→ **WHAT YOU HAVE TO DO**
Copy each line of the data below exactly, leaving out pictures.
─── SOURCE DATA
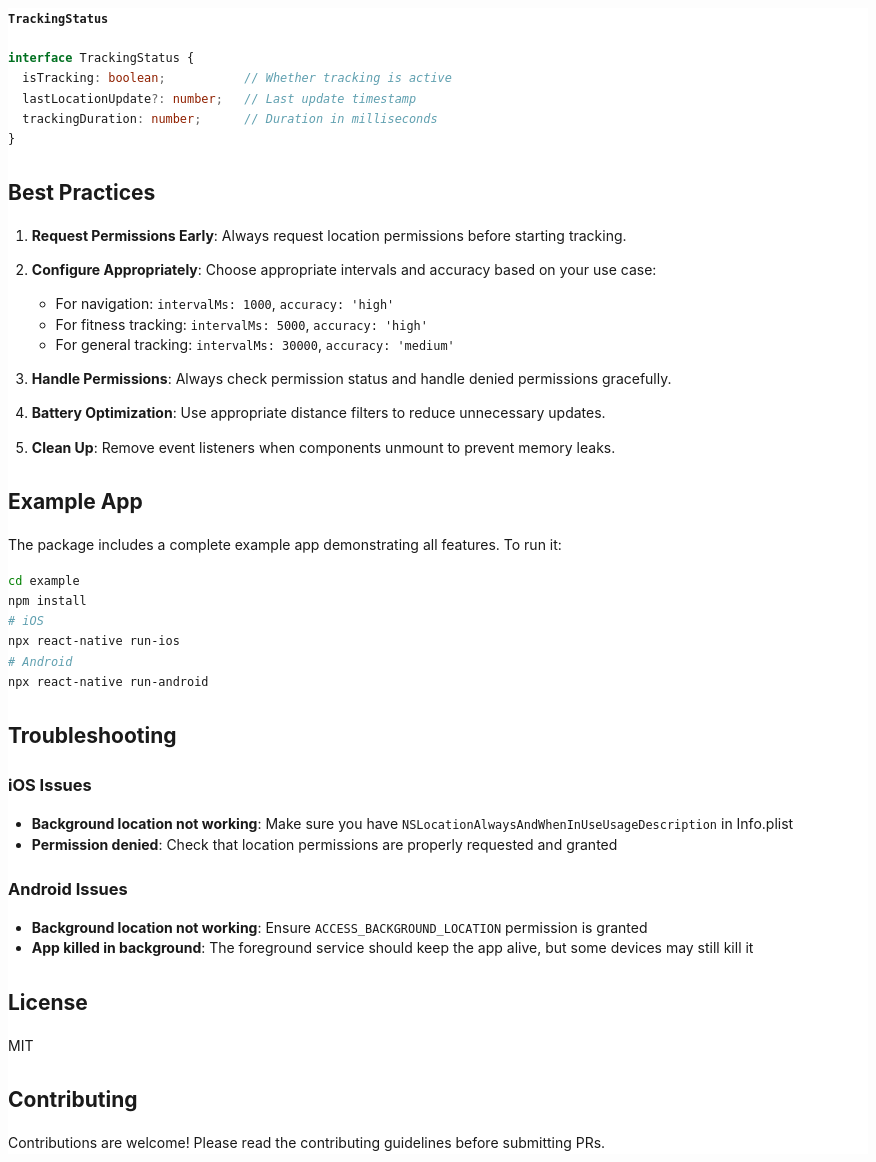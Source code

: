 #### `TrackingStatus`
```typescript
interface TrackingStatus {
  isTracking: boolean;           // Whether tracking is active
  lastLocationUpdate?: number;   // Last update timestamp
  trackingDuration: number;      // Duration in milliseconds
}
```

## Best Practices

1. **Request Permissions Early**: Always request location permissions before starting tracking.

2. **Configure Appropriately**: Choose appropriate intervals and accuracy based on your use case:
   - For navigation: `intervalMs: 1000`, `accuracy: 'high'`
   - For fitness tracking: `intervalMs: 5000`, `accuracy: 'high'`
   - For general tracking: `intervalMs: 30000`, `accuracy: 'medium'`

3. **Handle Permissions**: Always check permission status and handle denied permissions gracefully.

4. **Battery Optimization**: Use appropriate distance filters to reduce unnecessary updates.

5. **Clean Up**: Remove event listeners when components unmount to prevent memory leaks.

## Example App

The package includes a complete example app demonstrating all features. To run it:

```bash
cd example
npm install
# iOS
npx react-native run-ios
# Android
npx react-native run-android
```

## Troubleshooting

### iOS Issues

- **Background location not working**: Make sure you have `NSLocationAlwaysAndWhenInUseUsageDescription` in Info.plist
- **Permission denied**: Check that location permissions are properly requested and granted

### Android Issues

- **Background location not working**: Ensure `ACCESS_BACKGROUND_LOCATION` permission is granted
- **App killed in background**: The foreground service should keep the app alive, but some devices may still kill it

## License

MIT

## Contributing

Contributions are welcome! Please read the contributing guidelines before submitting PRs.
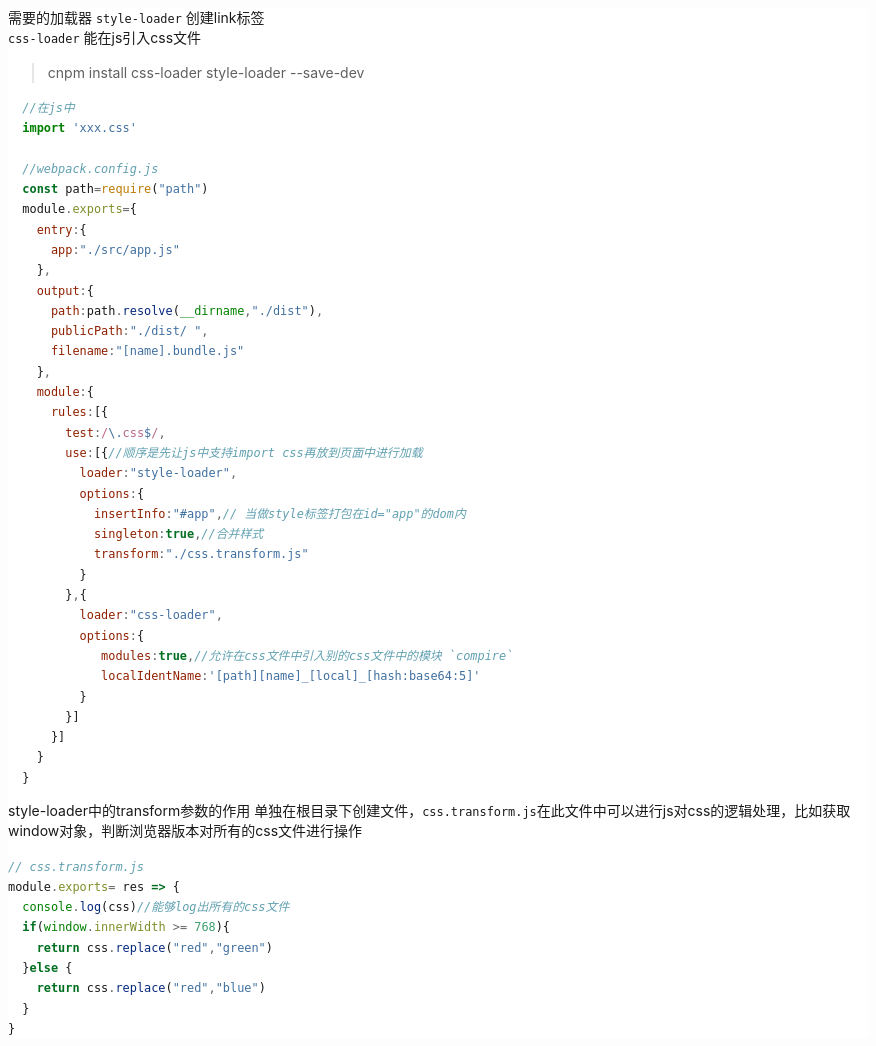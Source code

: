 需要的加载器
`style-loader` 创建link标签</br>
`css-loader` 能在js引入css文件
>cnpm install css-loader style-loader --save-dev

```js
  //在js中
  import 'xxx.css'

  //webpack.config.js
  const path=require("path")
  module.exports={
    entry:{
      app:"./src/app.js"
    },
    output:{
      path:path.resolve(__dirname,"./dist"),
      publicPath:"./dist/ ",
      filename:"[name].bundle.js"
    },
    module:{
      rules:[{
        test:/\.css$/,
        use:[{//顺序是先让js中支持import css再放到页面中进行加载
          loader:"style-loader",
          options:{
            insertInfo:"#app",// 当做style标签打包在id="app"的dom内
            singleton:true,//合并样式
            transform:"./css.transform.js"
          }
        },{
          loader:"css-loader",
          options:{
             modules:true,//允许在css文件中引入别的css文件中的模块 `compire`
             localIdentName:'[path][name]_[local]_[hash:base64:5]'
          }
        }]
      }]
    }
  }
```
style-loader中的transform参数的作用
单独在根目录下创建文件，`css.transform.js`在此文件中可以进行js对css的逻辑处理，比如获取window对象，判断浏览器版本对所有的css文件进行操作
```js
// css.transform.js
module.exports= res => {
  console.log(css)//能够log出所有的css文件
  if(window.innerWidth >= 768){
    return css.replace("red","green")
  }else {
    return css.replace("red","blue")
  }
}
```
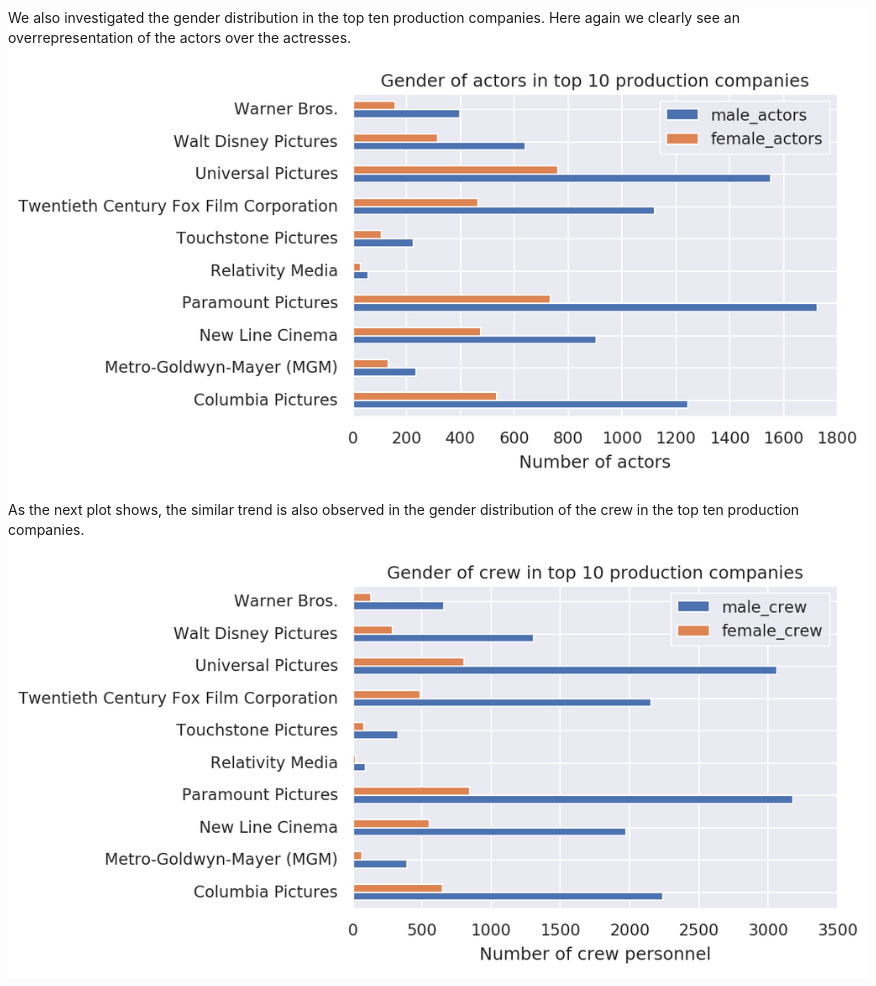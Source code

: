 We also investigated the gender distribution in the top ten production companies. Here again we clearly see an overrepresentation of the actors over the actresses.

<p align="center">
  <img src="img/gender_in_top_10_production_companies_actors.png" alt="drawing" width="1000"/>
</p>

As the next plot shows, the similar trend is also observed in the gender distribution of the crew in the top ten production companies.

<p align="center">
  <img src="img/gender_in_top_10_production_companies_crew.png" alt="drawing" width="1000"/>
</p>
──────
→ **WRITTEN SOLUTION**
Source code

: #### `TrackingStatus`
```typescript
interface TrackingStatus {
  isTracking: boolean;           // Whether tracking is active
  lastLocationUpdate?: number;   // Last update timestamp
  trackingDuration: number;      // Duration in milliseconds
}
```

## Best Practices

1. **Request Permissions Early**: Always request location permissions before starting tracking.

2. **Configure Appropriately**: Choose appropriate intervals and accuracy based on your use case:
   - For navigation: `intervalMs: 1000`, `accuracy: 'high'`
   - For fitness tracking: `intervalMs: 5000`, `accuracy: 'high'`
   - For general tracking: `intervalMs: 30000`, `accuracy: 'medium'`

3. **Handle Permissions**: Always check permission status and handle denied permissions gracefully.

4. **Battery Optimization**: Use appropriate distance filters to reduce unnecessary updates.

5. **Clean Up**: Remove event listeners when components unmount to prevent memory leaks.

## Example App

The package includes a complete example app demonstrating all features. To run it:

```bash
cd example
npm install
# iOS
npx react-native run-ios
# Android
npx react-native run-android
```

## Troubleshooting

### iOS Issues

- **Background location not working**: Make sure you have `NSLocationAlwaysAndWhenInUseUsageDescription` in Info.plist
- **Permission denied**: Check that location permissions are properly requested and granted

### Android Issues

- **Background location not working**: Ensure `ACCESS_BACKGROUND_LOCATION` permission is granted
- **App killed in background**: The foreground service should keep the app alive, but some devices may still kill it

## License

MIT

## Contributing

Contributions are welcome! Please read the contributing guidelines before submitting PRs.
Source code

: 需要的加载器
`style-loader` 创建link标签</br>
`css-loader` 能在js引入css文件
>cnpm install css-loader style-loader --save-dev

```js
  //在js中
  import 'xxx.css'

  //webpack.config.js
  const path=require("path")
  module.exports={
    entry:{
      app:"./src/app.js"
    },
    output:{
      path:path.resolve(__dirname,"./dist"),
      publicPath:"./dist/ ",
      filename:"[name].bundle.js"
    },
    module:{
      rules:[{
        test:/\.css$/,
        use:[{//顺序是先让js中支持import css再放到页面中进行加载
          loader:"style-loader",
          options:{
            insertInfo:"#app",// 当做style标签打包在id="app"的dom内
            singleton:true,//合并样式
            transform:"./css.transform.js"
          }
        },{
          loader:"css-loader",
          options:{
             modules:true,//允许在css文件中引入别的css文件中的模块 `compire`
             localIdentName:'[path][name]_[local]_[hash:base64:5]'
          }
        }]
      }]
    }
  }
```
style-loader中的transform参数的作用
单独在根目录下创建文件，`css.transform.js`在此文件中可以进行js对css的逻辑处理，比如获取window对象，判断浏览器版本对所有的css文件进行操作
```js
// css.transform.js
module.exports= res => {
  console.log(css)//能够log出所有的css文件
  if(window.innerWidth >= 768){
    return css.replace("red","green")
  }else {
    return css.replace("red","blue")
  }
}
```
Source code

: We also investigated the gender distribution in the top ten production companies. Here again we clearly see an overrepresentation of the actors over the actresses.

<p align="center">
  <img src="img/gender_in_top_10_production_companies_actors.png" alt="drawing" width="1000"/>
</p>

As the next plot shows, the similar trend is also observed in the gender distribution of the crew in the top ten production companies.

<p align="center">
  <img src="img/gender_in_top_10_production_companies_crew.png" alt="drawing" width="1000"/>
</p>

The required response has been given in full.